Dass während der Marktsonntage auch die Geschäfte Kaufland, Marktkauf, Obi, BGU oder der Herrenausstatter Gutmann und Möbel Karmann geöffnet haben, sei "nicht zulässig". Die Argumentation der Stadt Weißenburg, dass das Öffnen der Geschäfte "der besonderen Wettbewerbssituation" geschuldet und zudem eine "Imagewerbung für die Stadt" sei, seien "von der Verordnungsermächtigung nicht gedeckt". Allein das "Shopping-Interesse potenzieller Kunden" oder das "Umsatzinteresse" der Geschäfte rechtfertige keine Sonntagsöffnung.

"Kein prägender Bezug"

Doll führt weiterhin aus, dass in Weißenburg auch kein "prägender Bezug" für die Marktsonntage zu erkennen wäre. Für den DGB und die Vertreter der Sonntagsallianz steht fest: "Die Sonntagsverkaufsordnung der Stadt Weißenburg ist offensichtlich rechtswidrig." Weil bisherige Gespräche mit Stadt und OB zu keiner Anpassung der Sonntagsverkaufsordnung "an die gültige Rechtsprechung" geführt hätten, sieht sich der DGB gezwungen, die Rechtsaufsicht anzurufen. Landrat Wägemann solle "mit allen zur Verfügung stehenden Mitteln die Stadt Weißenburg zu rechtskonformen Handeln veranlassen". Notfalls müsse der Landrat "die rechtswidrige Sonntagsverkaufsordnung außer Vollzug setzen".

Wägemann denkt indes offenbar überhaupt nicht daran, an Weihnachten, nur wenige Monate vor Ende seiner Amtszeit, tätig zu werden. Er will erst den Ausgang der Berufungsklage in Hallstadt abwarten. Er sei zwar persönlich auch gegen Rund-um-die-Uhr-Öffnungszeiten und gegen reguläre Verkaufstage an Sonntagen. Vier Sonntage im Jahr hält er aber für absolut vertretbar.
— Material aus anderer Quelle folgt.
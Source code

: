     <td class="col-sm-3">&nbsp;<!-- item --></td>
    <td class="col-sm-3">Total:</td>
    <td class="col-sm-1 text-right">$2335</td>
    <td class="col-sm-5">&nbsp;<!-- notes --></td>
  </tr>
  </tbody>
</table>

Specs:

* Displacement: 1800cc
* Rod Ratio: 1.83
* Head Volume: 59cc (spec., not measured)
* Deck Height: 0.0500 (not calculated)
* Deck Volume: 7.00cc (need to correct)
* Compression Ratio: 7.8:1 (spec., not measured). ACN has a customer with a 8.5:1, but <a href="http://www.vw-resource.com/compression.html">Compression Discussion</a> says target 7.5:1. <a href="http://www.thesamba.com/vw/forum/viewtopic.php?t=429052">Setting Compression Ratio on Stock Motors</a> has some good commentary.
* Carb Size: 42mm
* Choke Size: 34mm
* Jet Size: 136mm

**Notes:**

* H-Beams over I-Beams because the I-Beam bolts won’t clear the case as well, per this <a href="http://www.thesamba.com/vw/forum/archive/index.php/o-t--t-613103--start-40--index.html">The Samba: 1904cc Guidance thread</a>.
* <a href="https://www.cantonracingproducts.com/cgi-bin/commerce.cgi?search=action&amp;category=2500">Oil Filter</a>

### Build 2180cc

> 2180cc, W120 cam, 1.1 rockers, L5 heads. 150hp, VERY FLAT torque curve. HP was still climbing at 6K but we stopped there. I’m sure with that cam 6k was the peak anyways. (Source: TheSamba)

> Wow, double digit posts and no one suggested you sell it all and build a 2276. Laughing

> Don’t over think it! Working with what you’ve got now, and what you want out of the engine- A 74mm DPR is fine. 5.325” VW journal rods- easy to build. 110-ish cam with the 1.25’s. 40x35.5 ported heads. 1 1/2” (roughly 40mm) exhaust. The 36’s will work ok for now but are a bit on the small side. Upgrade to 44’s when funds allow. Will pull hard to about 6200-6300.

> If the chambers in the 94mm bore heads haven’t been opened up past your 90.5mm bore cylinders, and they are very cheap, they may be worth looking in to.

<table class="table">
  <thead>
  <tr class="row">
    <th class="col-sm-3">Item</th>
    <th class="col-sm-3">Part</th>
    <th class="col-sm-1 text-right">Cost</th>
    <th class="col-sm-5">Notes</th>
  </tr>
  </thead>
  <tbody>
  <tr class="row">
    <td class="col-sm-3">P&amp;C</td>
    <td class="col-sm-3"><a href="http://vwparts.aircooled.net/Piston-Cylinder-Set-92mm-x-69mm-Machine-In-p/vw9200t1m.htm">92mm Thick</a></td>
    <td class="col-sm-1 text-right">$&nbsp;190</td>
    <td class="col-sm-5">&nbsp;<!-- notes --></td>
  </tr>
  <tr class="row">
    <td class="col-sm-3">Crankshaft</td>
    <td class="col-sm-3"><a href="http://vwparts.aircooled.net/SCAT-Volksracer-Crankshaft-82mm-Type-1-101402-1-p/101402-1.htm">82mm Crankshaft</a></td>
Dass die Sonntagsallianz ausgerechnet jetzt mit der Aufsichtsbeschwerde daher kommt, könne er nicht verstehen: "Wenn sie es ernst meinen, dann sollten die Vertreter der Sonntagsallianz doch wirklich endlich Klage erheben."

DGB-Geschäftsführer Stephan Doll und seine Mitstreiter haben den Zeitpunkt, wie er unserer Zeitung versicherte, dagegen bewusst gewählt: "Wir hoffen an Weihnachten endlich auf Einsicht. Es kann ja nicht sein, dass Kirchen und Gewerkschaften wirklich klagen müssen, damit die Stadt Weißenburg endlich für Recht und Ordnung sorgt."

Die Stadt Weißenburg wurde, wie Rechtsdirektor Heiko Stefke auf Anfrage unserer Zeitung gestern Mittag bestätigte, über die Aufsichtsbeschwerde des DGB offiziell noch überhaupt nicht informiert. Das Schreiben richte sich nur an das Landratssamt und nicht an die Stadtverwaltung, die ihre Auffassung indes nicht geändert habe: "Die Weißenburger Märkte können keineswegs mit anderen verkaufsoffenen Sonntagen andernorts verglichen werden, weil es sich hier um historische Märkte handelt, die es seit Jahrzehnten gibt und sie rein auf die Kernstadt beschränkt sind." Die Öffnungszeiten kollidierten nicht mit den Sonntagsgottesdiensten.